I guarantee these four people would tell you they are nowhere near being nearly-perfect! While I agree, because none of us are, I am talking about their nearly-perfect reaction to a situation…how they showed courage…how they showed love…how they showed forgiveness.
2 Timothy 1:7 reads, “For God gave us not a spirit of fearfulness; but of power and love and discipline.” Seventeen years ago, the world witnessed nearly-perfect courage, love, and discipline at The World Trade Center, The Pentagon, and over a field in Pennsylvania. We remember them, as we should; we memorialize them, as we should; we honor them, as we should. Victims and responders alike responded to extraordinary events in extra-ordinary ways…nearly-perfect!

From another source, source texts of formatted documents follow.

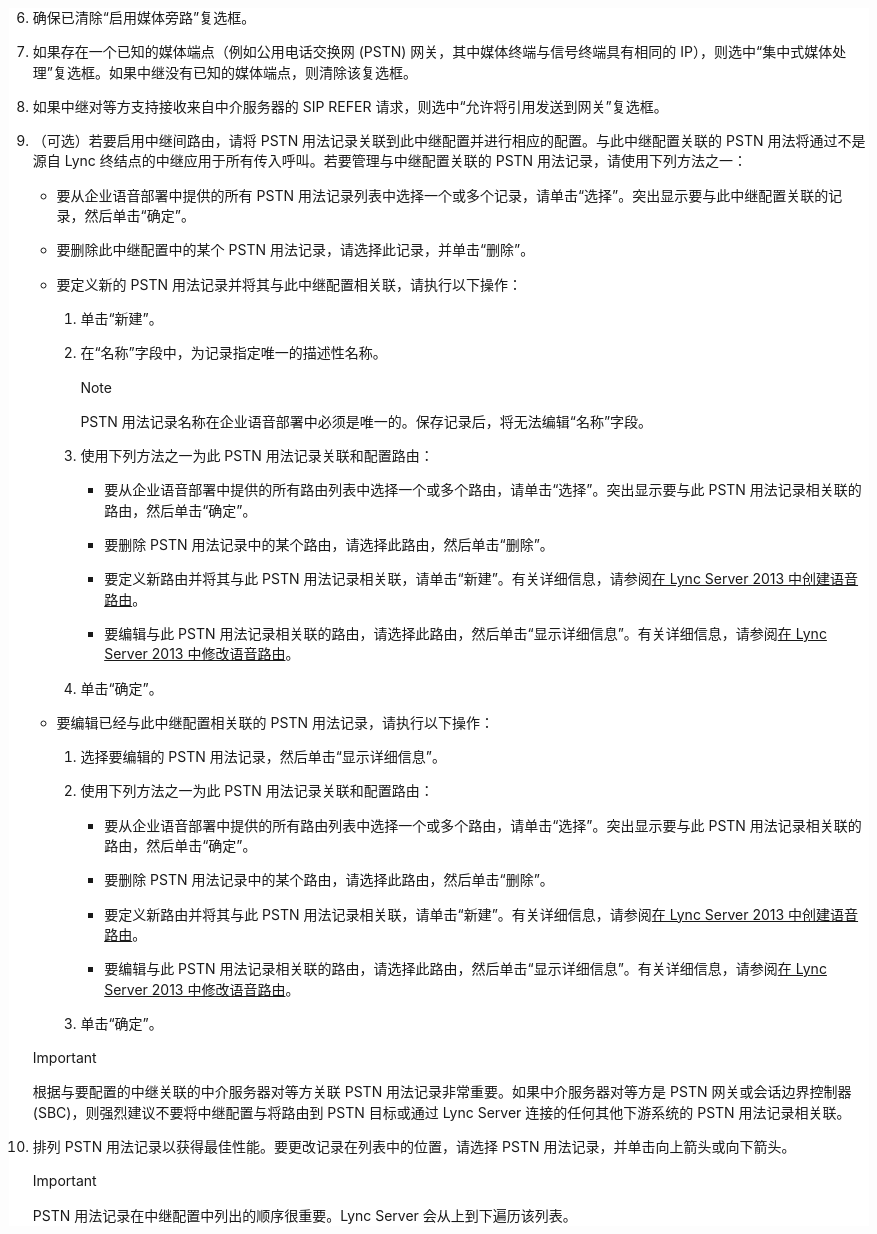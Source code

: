 6.  确保已清除“启用媒体旁路”复选框。

7.  如果存在一个已知的媒体端点（例如公用电话交换网 (PSTN) 网关，其中媒体终端与信号终端具有相同的 IP），则选中“集中式媒体处理”复选框。如果中继没有已知的媒体端点，则清除该复选框。

8.  如果中继对等方支持接收来自中介服务器的 SIP REFER 请求，则选中“允许将引用发送到网关”复选框。

9.  （可选）若要启用中继间路由，请将 PSTN 用法记录关联到此中继配置并进行相应的配置。与此中继配置关联的 PSTN 用法将通过不是源自 Lync 终结点的中继应用于所有传入呼叫。若要管理与中继配置关联的 PSTN 用法记录，请使用下列方法之一：
    
      - 要从企业语音部署中提供的所有 PSTN 用法记录列表中选择一个或多个记录，请单击“选择”。突出显示要与此中继配置关联的记录，然后单击“确定”。
    
      - 要删除此中继配置中的某个 PSTN 用法记录，请选择此记录，并单击“删除”。
    
      - 要定义新的 PSTN 用法记录并将其与此中继配置相关联，请执行以下操作：
        
        1.  单击“新建”。
        
        2.  在“名称”字段中，为记录指定唯一的描述性名称。
            
            > [!NOTE]  
			> PSTN 用法记录名称在企业语音部署中必须是唯一的。保存记录后，将无法编辑“名称”字段。
            
        
        3.  使用下列方法之一为此 PSTN 用法记录关联和配置路由：
            
              - 要从企业语音部署中提供的所有路由列表中选择一个或多个路由，请单击“选择”。突出显示要与此 PSTN 用法记录相关联的路由，然后单击“确定”。
            
              - 要删除 PSTN 用法记录中的某个路由，请选择此路由，然后单击“删除”。
            
              - 要定义新路由并将其与此 PSTN 用法记录相关联，请单击“新建”。有关详细信息，请参阅[在 Lync Server 2013 中创建语音路由](lync-server-2013-create-a-voice-route.md)。
            
              - 要编辑与此 PSTN 用法记录相关联的路由，请选择此路由，然后单击“显示详细信息”。有关详细信息，请参阅[在 Lync Server 2013 中修改语音路由](lync-server-2013-modify-a-voice-route.md)。
        
        4.  单击“确定”。
    
      - 要编辑已经与此中继配置相关联的 PSTN 用法记录，请执行以下操作：
        
        1.  选择要编辑的 PSTN 用法记录，然后单击“显示详细信息”。
        
        2.  使用下列方法之一为此 PSTN 用法记录关联和配置路由：
            
              - 要从企业语音部署中提供的所有路由列表中选择一个或多个路由，请单击“选择”。突出显示要与此 PSTN 用法记录相关联的路由，然后单击“确定”。
            
              - 要删除 PSTN 用法记录中的某个路由，请选择此路由，然后单击“删除”。
            
              - 要定义新路由并将其与此 PSTN 用法记录相关联，请单击“新建”。有关详细信息，请参阅[在 Lync Server 2013 中创建语音路由](lync-server-2013-create-a-voice-route.md)。
            
              - 要编辑与此 PSTN 用法记录相关联的路由，请选择此路由，然后单击“显示详细信息”。有关详细信息，请参阅[在 Lync Server 2013 中修改语音路由](lync-server-2013-modify-a-voice-route.md)。
        
        3.  单击“确定”。
    
    > [!IMPORTANT]  
    > 根据与要配置的中继关联的中介服务器对等方关联 PSTN 用法记录非常重要。如果中介服务器对等方是 PSTN 网关或会话边界控制器 (SBC)，则强烈建议不要将中继配置与将路由到 PSTN 目标或通过 Lync Server 连接的任何其他下游系统的 PSTN 用法记录相关联。


10. 排列 PSTN 用法记录以获得最佳性能。要更改记录在列表中的位置，请选择 PSTN 用法记录，并单击向上箭头或向下箭头。
    
    > [!IMPORTANT]  
    > PSTN 用法记录在中继配置中列出的顺序很重要。Lync Server 会从上到下遍历该列表。
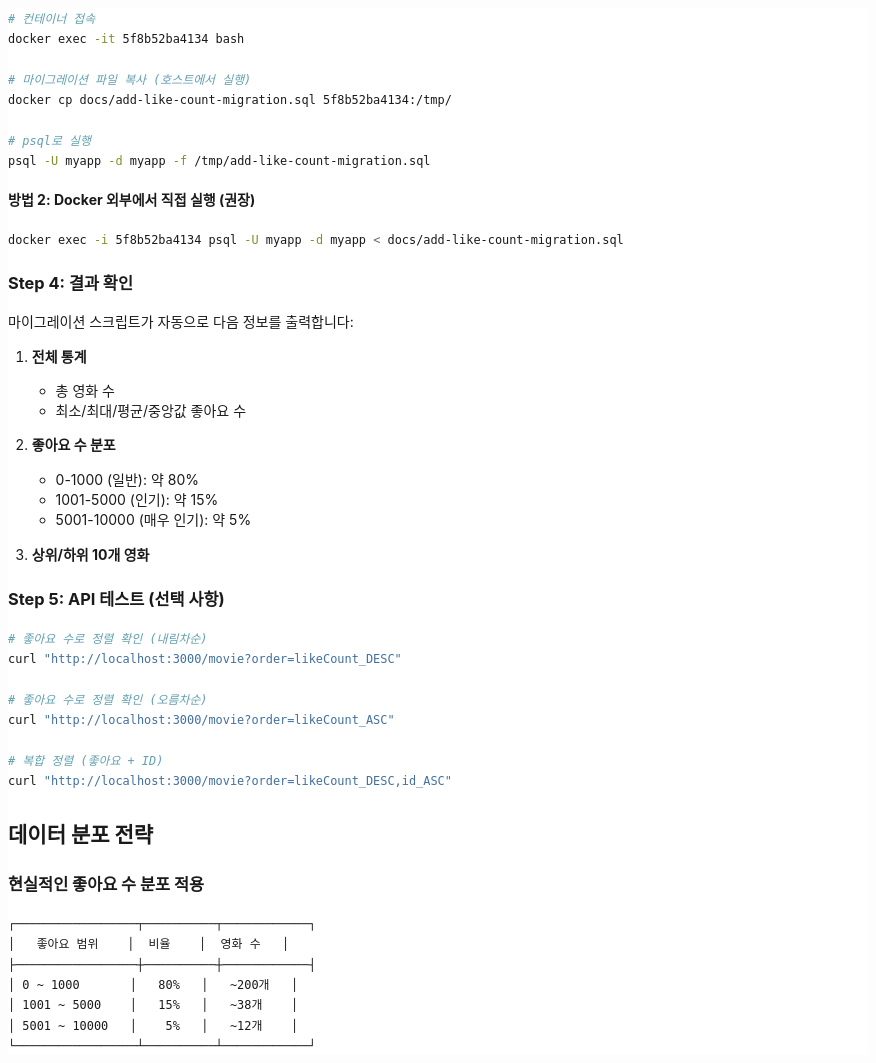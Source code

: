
 ```bash
# 컨테이너 접속
docker exec -it 5f8b52ba4134 bash

# 마이그레이션 파일 복사 (호스트에서 실행)
docker cp docs/add-like-count-migration.sql 5f8b52ba4134:/tmp/

# psql로 실행
psql -U myapp -d myapp -f /tmp/add-like-count-migration.sql
```

#### 방법 2: Docker 외부에서 직접 실행 (권장)

```bash
docker exec -i 5f8b52ba4134 psql -U myapp -d myapp < docs/add-like-count-migration.sql
```

### Step 4: 결과 확인

마이그레이션 스크립트가 자동으로 다음 정보를 출력합니다:

1. **전체 통계**
   - 총 영화 수
   - 최소/최대/평균/중앙값 좋아요 수

2. **좋아요 수 분포**
   - 0-1000 (일반): 약 80%
   - 1001-5000 (인기): 약 15%
   - 5001-10000 (매우 인기): 약 5%

3. **상위/하위 10개 영화**

### Step 5: API 테스트 (선택 사항)

```bash
# 좋아요 수로 정렬 확인 (내림차순)
curl "http://localhost:3000/movie?order=likeCount_DESC"

# 좋아요 수로 정렬 확인 (오름차순)
curl "http://localhost:3000/movie?order=likeCount_ASC"

# 복합 정렬 (좋아요 + ID)
curl "http://localhost:3000/movie?order=likeCount_DESC,id_ASC"
```

## 데이터 분포 전략

### 현실적인 좋아요 수 분포 적용

```
┌─────────────────┬──────────┬────────────┐
│   좋아요 범위    │  비율    │  영화 수   │
├─────────────────┼──────────┼────────────┤
│ 0 ~ 1000       │   80%   │   ~200개   │
│ 1001 ~ 5000    │   15%   │   ~38개    │
│ 5001 ~ 10000   │    5%   │   ~12개    │
└─────────────────┴──────────┴────────────┘
```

Out of the tragedy of that day came stories of courage and love that will inspire us throughout history. I have also heard and read stories where seeking forgiveness was the last subject of a person’s life. Husbands calling their wife asking forgiveness as they faced certain death. Supervisors asking employees for forgiveness as they lay trapped under cement slabs. People asking their loved ones forgiveness as they decided to jump to death instead of staying in a roaring inferno.

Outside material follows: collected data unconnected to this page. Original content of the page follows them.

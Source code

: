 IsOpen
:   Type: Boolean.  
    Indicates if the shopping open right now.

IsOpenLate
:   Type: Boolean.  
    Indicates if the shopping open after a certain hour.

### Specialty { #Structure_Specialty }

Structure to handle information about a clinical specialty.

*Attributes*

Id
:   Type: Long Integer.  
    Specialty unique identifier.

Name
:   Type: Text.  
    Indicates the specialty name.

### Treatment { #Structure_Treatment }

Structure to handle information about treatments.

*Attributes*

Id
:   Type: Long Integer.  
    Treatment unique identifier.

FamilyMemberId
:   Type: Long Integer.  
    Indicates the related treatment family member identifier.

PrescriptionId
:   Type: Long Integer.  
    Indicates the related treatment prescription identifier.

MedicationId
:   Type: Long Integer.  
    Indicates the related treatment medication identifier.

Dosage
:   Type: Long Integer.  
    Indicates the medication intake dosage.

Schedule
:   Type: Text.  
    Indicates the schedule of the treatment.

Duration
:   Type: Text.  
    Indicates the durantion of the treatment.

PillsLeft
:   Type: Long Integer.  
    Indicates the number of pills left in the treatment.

I also have heard and read stories where people, in their most desperate moment, humbled themselves and asked God for forgiveness. While it is not our place to know the legitimacy of these stories, just understanding human nature tells us this is true. Many people call on God at their darkest moment for salvation. All I know is what Scripture tells us, Romans 10:10 says this of our relationship with Jesus Christ, “For it is with your heart that you believe and are justified, and it is with your mouth that you profess your faith and are saved.”
In archery competition, the goal is to hit the bullseye—to be perfect. If you miss the bullseye even by a millimeter it is ruled a “sin”. You missed the mark, you are good but not perfect and the reason you miss does not matter—you are accountable. None of us are perfect.
Jesus is not nearly-perfect—He is perfection! Perfect in courage; perfect in love; perfect in forgiveness; perfect in every way! All we must do is accept His free gift of perfection; be it at a Church, your home, or a burning building.